Yeah a deep topic indeed.
Lately, I’ve been feeling a bit restless. I can't really put my finger on what's causing it.
It’s hard to explain properly, but it’s like my mind is constantly running. So many thoughts, so many things I want to do, so many interests pulling me in different directions. Work, personal life, relationships, goals, everything just feels like it’s happening all at once.
And ofcourse, there’s never enough time.
Invisible boss putting pressure
I wake up thinking about things I should be doing. Things I haven’t started yet. Things I’m already late on. It’s like there is an invisible person constantly giving me pressure. Like I want to do everything, but at the same time I feel stuck.
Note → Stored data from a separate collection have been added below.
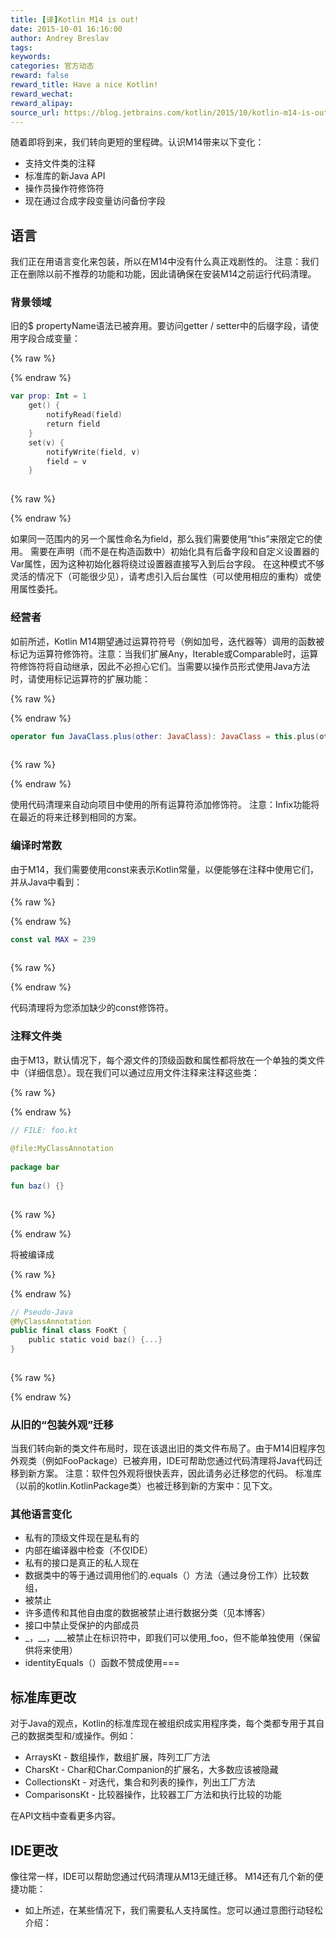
 ```yaml
---
title: [译]Kotlin M14 is out!
date: 2015-10-01 16:16:00
author: Andrey Breslav
tags:
keywords:
categories: 官方动态
reward: false
reward_title: Have a nice Kotlin!
reward_wechat:
reward_alipay:
source_url: https://blog.jetbrains.com/kotlin/2015/10/kotlin-m14-is-out/
---
```


随着即将到来，我们转向更短的里程碑。认识M14带来以下变化：

* 支持文件类的注释
* 标准库的新Java API
* 操作员操作符修饰符
* 现在通过合成字段变量访问备份字段

## 语言

我们正在用语言变化来包装，所以在M14中没有什么真正戏剧性的。
注意：我们正在删除以前不推荐的功能和功能，因此请确保在安装M14之前运行代码清理。
### 背景领域

旧的$ propertyName语法已被弃用。要访问getter / setter中的后缀字段，请使用字段合成变量：

{% raw %}
<p></p>
{% endraw %}

```kotlin
var prop: Int = 1
    get() {
        notifyRead(field)
        return field
    }
    set(v) {
        notifyWrite(field, v)
        field = v
    }
 
```

{% raw %}
<p></p>
{% endraw %}

如果同一范围内的另一个属性命名为field，那么我们需要使用“this”来限定它的使用。
需要在声明（而不是在构造函数中）初始化具有后备字段和自定义设置器的Var属性，因为这种初始化器将绕过设置器直接写入到后台字段。
在这种模式不够灵活的情况下（可能很少见），请考虑引入后台属性（可以使用相应的重构）或使用属性委托。
### 经营者

如前所述，Kotlin M14期望通过运算符符号（例如加号，迭代器等）调用的函数被标记为运算符修饰符。注意：当我们扩展Any，Iterable或Comparable时，运算符修饰符将自动继承，因此不必担心它们。当需要以操作员形式使用Java方法时，请使用标记运算符的扩展功能：

{% raw %}
<p></p>
{% endraw %}

```kotlin
operator fun JavaClass.plus(other: JavaClass): JavaClass = this.plus(other)
 
```

{% raw %}
<p></p>
{% endraw %}

使用代码清理来自动向项目中使用的所有运算符添加修饰符。
注意：Infix功能将在最近的将来迁移到相同的方案。
### 编译时常数

由于M14，我们需要使用const来表示Kotlin常量，以便能够在注释中使用它们，并从Java中看到：

{% raw %}
<p></p>
{% endraw %}

```kotlin
const val MAX = 239
 
```

{% raw %}
<p></p>
{% endraw %}

代码清理将为您添加缺少的const修饰符。
### 注释文件类

由于M13，默认情况下，每个源文件的顶级函数和属性都将放在一个单独的类文件中（详细信息）。现在我们可以通过应用文件注释来注释这些类：

{% raw %}
<p></p>
{% endraw %}

```kotlin
// FILE: foo.kt
 
@file:MyClassAnnotation
 
package bar
 
fun baz() {}
 
```

{% raw %}
<p></p>
{% endraw %}

将被编译成

{% raw %}
<p></p>
{% endraw %}

```kotlin
// Pseudo-Java
@MyClassAnnotation
public final class FooKt {
    public static void baz() {...}
}
 
```

{% raw %}
<p></p>
{% endraw %}

### 从旧的“包装外观”迁移

当我们转向新的类文件布局时，现在该退出旧的类文件布局了。由于M14旧程序包外观类（例如FooPackage）已被弃用，IDE可帮助您通过代码清理将Java代码迁移到新方案。
注意：软件包外观将很快丢弃，因此请务必迁移您的代码。
标准库（以前的kotlin.KotlinPackage类）也被迁移到新的方案中：见下文。
### 其他语言变化


* 私有的顶级文件现在是私有的
* 内部在编译器中检查（不仅IDE）
* 私有的接口是真正的私人现在
* 数据类中的等于通过调用他们的.equals（）方法（通过身份工作）比较数组，
* 被禁止
* 许多遗传和其他自由度的数据被禁止进行数据分类（见本博客）
* 接口中禁止受保护的内部成员
* _，__，___被禁止在标识符中，即我们可以使用_foo，但不能单独使用（保留供将来使用）
* identityEquals（）函数不赞成使用===

## 标准库更改

对于Java的观点，Kotlin的标准库现在被组织成实用程序类，每个类都专用于其自己的数据类型和/或操作。例如：

* ArraysKt  - 数组操作，数组扩展，阵列工厂方法
* CharsKt  -  Char和Char.Companion的扩展名，大多数应该被隐藏
* CollectionsKt  - 对迭代，集合和列表的操作，列出工厂方法
* ComparisonsKt  - 比较器操作，比较器工厂方法和执行比较的功能

在API文档中查看更多内容。
## IDE更改

像往常一样，IDE可以帮助您通过代码清理从M13无缝迁移。 M14还有几个新的便捷功能：

* 如上所述，在某些情况下，我们需要私人支持属性。您可以通过意图行动轻松介绍：

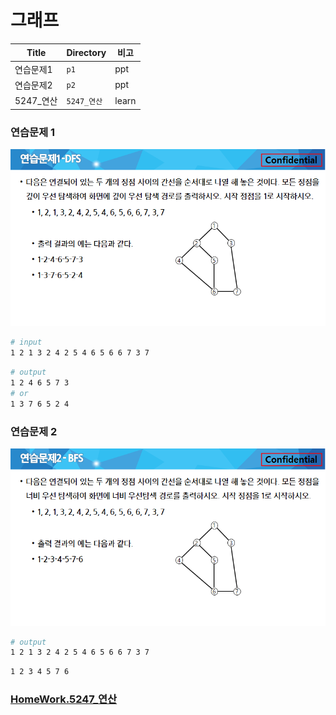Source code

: # 그래프


| Title         | Directory       | 비고  |
| ------------- | --------------- | ----- |
| 연습문제1     | `p1`            | ppt   |
| 연습문제2     | `p2`            | ppt   |
| 5247_연산     | `5247_연산`     | learn |

### 연습문제 1

![image-20220401032344151](README.assets/image-20220401032344151.png)



```sh
# input
1 2 1 3 2 4 2 5 4 6 5 6 6 7 3 7
```

```sh
# output
1 2 4 6 5 7 3
# or
1 3 7 6 5 2 4
```



### 연습문제 2

![image-20220401032355915](README.assets/image-20220401032355915.png)

```sh
# output
1 2 1 3 2 4 2 5 4 6 5 6 6 7 3 7
```
```sh
1 2 3 4 5 7 6
```




### [HomeWork.5247_연산](https://swexpertacademy.com/main/learn/course/subjectDetail.do?courseId=AVuPDYSqAAbw5UW6&subjectId=AWUYG3y62EcDFAVT&&)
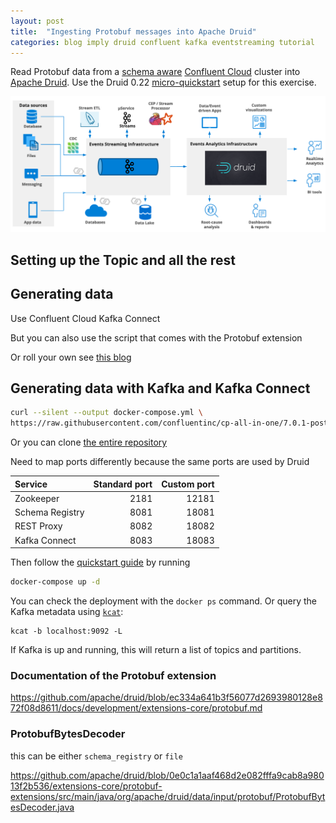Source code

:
 ```yaml
---
layout: post
title:  "Ingesting Protobuf messages into Apache Druid"
categories: blog imply druid confluent kafka eventstreaming tutorial
---
```


Read Protobuf data from a [schema aware](https://docs.confluent.io/cloud/current/sr/schemas-manage.html) [Confluent Cloud](https://confluent.cloud) cluster into [Apache Druid](https://druid.apache.org/). Use the Druid 0.22 [micro-quickstart](https://druid.apache.org/docs/latest/tutorials/index.html) setup for this exercise.

![Streaming analytics architecture](/assets/2021-10-19-0-architecture.png)

## Setting up the Topic and all the rest

## Generating data

Use Confluent Cloud Kafka Connect

But you can also use the script that comes with the Protobuf extension

Or roll your own see [this blog](https://dzone.com/articles/how-to-use-protobuf-with-apache-kafka-and-schema-r)

## Generating data with Kafka and Kafka Connect

```bash
curl --silent --output docker-compose.yml \ 
https://raw.githubusercontent.com/confluentinc/cp-all-in-one/7.0.1-post/cp-all-in-one-community/docker-compose.yml
```

Or you can clone [the entire repository](https://github.com/confluentinc/cp-all-in-one)

Need to map ports differently because the same ports are used by Druid

|Service |Standard port |Custom port |
|:---|---:|---:|
|Zookeeper | 2181| 12181|
|Schema Registry | 8081| 18081|
|REST Proxy | 8082| 18082|
|Kafka Connect | 8083| 18083|

Then follow the [quickstart guide](https://docs.confluent.io/platform/current/quickstart/ce-docker-quickstart.html#step-1-download-and-start-cp) by running

```bash
docker-compose up -d
```

You can check the deployment with the `docker ps` command. Or query the Kafka metadata using [`kcat`](https://docs.confluent.io/platform/current/app-development/kafkacat-usage.html):
```
kcat -b localhost:9092 -L
```
If Kafka is up and running, this will return a list of topics and partitions.


### Documentation of the Protobuf extension

https://github.com/apache/druid/blob/ec334a641b3f56077d2693980128e872f08d8611/docs/development/extensions-core/protobuf.md

### ProtobufBytesDecoder

this can be either `schema_registry` or `file`

https://github.com/apache/druid/blob/0e0c1a1aaf468d2e082fffa9cab8a98013f2b536/extensions-core/protobuf-extensions/src/main/java/org/apache/druid/data/input/protobuf/ProtobufBytesDecoder.java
Today was one of those mornings.
I woke up early, feeling drained and totally not refreshed. So i took a cup of coffee. My mind already busy before I even got out of bed. There was this constant feeling of anxiety, like I’m falling behind in life somehow.
So this is midlife crisis?
Sometimes I wonder if this is what people mean when they talk about a “mid-life crisis”, or maybe just a phase where you start questioning everything. Am I doing the right work? Am I moving in the right direction? Will I actually achieve the things I dream about?
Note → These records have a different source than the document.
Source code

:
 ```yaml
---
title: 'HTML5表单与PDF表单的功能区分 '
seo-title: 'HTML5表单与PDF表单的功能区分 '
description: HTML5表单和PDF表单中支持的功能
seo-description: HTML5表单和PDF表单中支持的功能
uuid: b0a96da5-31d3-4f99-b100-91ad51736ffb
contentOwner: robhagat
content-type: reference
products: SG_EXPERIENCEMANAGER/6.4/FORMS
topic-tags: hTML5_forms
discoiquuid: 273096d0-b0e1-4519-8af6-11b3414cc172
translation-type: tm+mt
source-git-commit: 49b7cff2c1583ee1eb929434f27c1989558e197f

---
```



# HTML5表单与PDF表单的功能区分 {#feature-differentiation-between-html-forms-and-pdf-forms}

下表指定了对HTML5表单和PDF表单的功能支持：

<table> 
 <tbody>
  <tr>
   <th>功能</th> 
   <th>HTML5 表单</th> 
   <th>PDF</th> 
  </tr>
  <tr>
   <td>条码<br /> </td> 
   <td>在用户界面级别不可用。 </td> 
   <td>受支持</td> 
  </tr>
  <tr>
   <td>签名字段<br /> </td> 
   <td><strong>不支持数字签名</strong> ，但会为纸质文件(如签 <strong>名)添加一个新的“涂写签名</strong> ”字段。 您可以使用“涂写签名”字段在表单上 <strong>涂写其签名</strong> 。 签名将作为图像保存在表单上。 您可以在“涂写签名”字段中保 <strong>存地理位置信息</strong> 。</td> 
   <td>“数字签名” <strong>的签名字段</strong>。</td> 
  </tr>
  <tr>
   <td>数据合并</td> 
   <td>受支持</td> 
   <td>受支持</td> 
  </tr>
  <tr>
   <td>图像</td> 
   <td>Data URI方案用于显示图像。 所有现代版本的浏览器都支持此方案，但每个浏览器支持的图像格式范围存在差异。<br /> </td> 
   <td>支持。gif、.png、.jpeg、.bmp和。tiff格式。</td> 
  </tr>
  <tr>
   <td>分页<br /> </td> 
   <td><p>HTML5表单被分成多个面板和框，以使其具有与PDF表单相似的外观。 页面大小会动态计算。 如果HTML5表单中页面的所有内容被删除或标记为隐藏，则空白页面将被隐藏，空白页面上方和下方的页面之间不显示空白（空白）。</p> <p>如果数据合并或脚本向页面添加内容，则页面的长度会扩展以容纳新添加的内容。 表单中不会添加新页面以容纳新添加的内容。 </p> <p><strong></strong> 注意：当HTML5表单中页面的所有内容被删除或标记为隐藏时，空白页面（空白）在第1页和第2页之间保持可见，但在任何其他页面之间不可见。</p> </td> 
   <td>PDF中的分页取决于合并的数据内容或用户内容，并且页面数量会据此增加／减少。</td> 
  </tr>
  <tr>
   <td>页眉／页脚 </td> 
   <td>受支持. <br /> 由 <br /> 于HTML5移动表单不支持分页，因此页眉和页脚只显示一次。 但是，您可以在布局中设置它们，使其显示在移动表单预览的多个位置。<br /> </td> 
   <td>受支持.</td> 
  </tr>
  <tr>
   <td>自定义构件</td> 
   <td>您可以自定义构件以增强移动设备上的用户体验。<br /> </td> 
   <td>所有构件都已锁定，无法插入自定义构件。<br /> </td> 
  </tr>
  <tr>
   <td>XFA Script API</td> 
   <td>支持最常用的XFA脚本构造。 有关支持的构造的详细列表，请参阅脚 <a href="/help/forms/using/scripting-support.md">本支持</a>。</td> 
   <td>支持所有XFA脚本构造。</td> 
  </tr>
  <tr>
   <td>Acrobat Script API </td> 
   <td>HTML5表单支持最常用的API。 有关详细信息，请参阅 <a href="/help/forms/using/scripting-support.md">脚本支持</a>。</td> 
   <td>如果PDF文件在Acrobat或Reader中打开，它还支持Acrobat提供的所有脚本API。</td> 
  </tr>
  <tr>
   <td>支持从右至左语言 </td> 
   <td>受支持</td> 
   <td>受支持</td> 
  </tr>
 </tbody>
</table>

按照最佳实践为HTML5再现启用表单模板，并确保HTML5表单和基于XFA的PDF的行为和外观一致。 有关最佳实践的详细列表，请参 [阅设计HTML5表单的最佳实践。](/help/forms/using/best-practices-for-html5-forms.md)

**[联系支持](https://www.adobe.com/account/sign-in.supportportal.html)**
It’s a bit scary to think about.
Work takes up most of the day. And even though I’m doing okay, it doesn’t always feel fulfilling. There are moments where I sit back and think, is this really it? Is this what I’m supposed to be doing long term?
At the same time, I know I should be grateful. I have a job in this economy. Things are not bad. But still, something feels missing.
Maybe it’s just one of those phases. Maybe it will pass.